Saved data entries:
══════════════════════════════
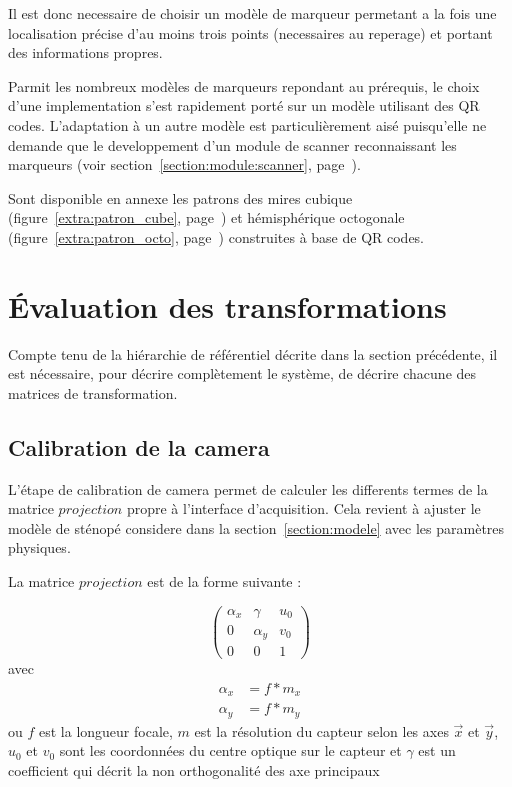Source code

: \documentclass[10pt,a4paper,twoside, twocolumn]{report}
\begin{document}
Il est donc necessaire de choisir un modèle de marqueur permetant a la fois une localisation précise d'au moins trois points (necessaires au reperage) et portant des informations propres.

Parmit les nombreux modèles de marqueurs repondant au prérequis, le choix d'une implementation s'est rapidement porté sur un modèle utilisant des QR codes. L'adaptation à un autre modèle est particulièrement aisé puisqu'elle ne demande que le developpement d'un module de scanner reconnaissant les marqueurs (voir section~\ref{section:module:scanner}, page~\pageref{section:module:scanner}).

Sont disponible en annexe les patrons des mires cubique (figure~\ref{extra:patron_cube}, page~\pageref{extra:patron_cube}) et hémisphérique octogonale (figure~\ref{extra:patron_octo}, page~\pageref{extra:patron_octo}) construites à base de QR codes.



\section{Évaluation des transformations}

Compte tenu de la hiérarchie de référentiel décrite dans la section précédente, il est nécessaire, pour décrire complètement le système, de décrire chacune des matrices de transformation. 


\subsection{Calibration de la camera}

L'étape de calibration de camera permet de calculer les differents termes de la matrice $projection$ propre à l'interface d'acquisition. Cela revient à ajuster le modèle de sténopé considere dans la section~\ref{section:modele} avec les paramètres physiques.

La matrice $projection$ est de la forme suivante :

\begin{equation}
	\begin{pmatrix}
		\alpha_x	&	\gamma		& u_0	\\
		0					&	\alpha_y	&	v_0	\\
		0					&	0					&	1
	\end{pmatrix}
\end{equation}
avec 
\begin{align*}
	\alpha_x	&= f * m_x	\\
	\alpha_y	&= f * m_y
\end{align*}
ou $f$ est la longueur focale, $m$ est la résolution du capteur selon les axes $\vec x$ et $\vec y$, $u_0$ et $v_0$ sont les coordonnées du centre optique sur le capteur et $\gamma$ est un coefficient qui décrit la non orthogonalité des axe principaux
\end{document}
══════════════════════════════
## YOUR ASSIGNMENT:
Exactly as written, repeat the lines from the beginning of the entries up to and including the line with "Il est donc", but not the pictures.

## YOUR RESPONSE:
Source code

: \documentclass[10pt,a4paper,twoside, twocolumn]{report}
\begin{document}
Il est donc necessaire de choisir un modèle de marqueur permetant a la fois une localisation précise d'au moins trois points (necessaires au reperage) et portant des informations propres.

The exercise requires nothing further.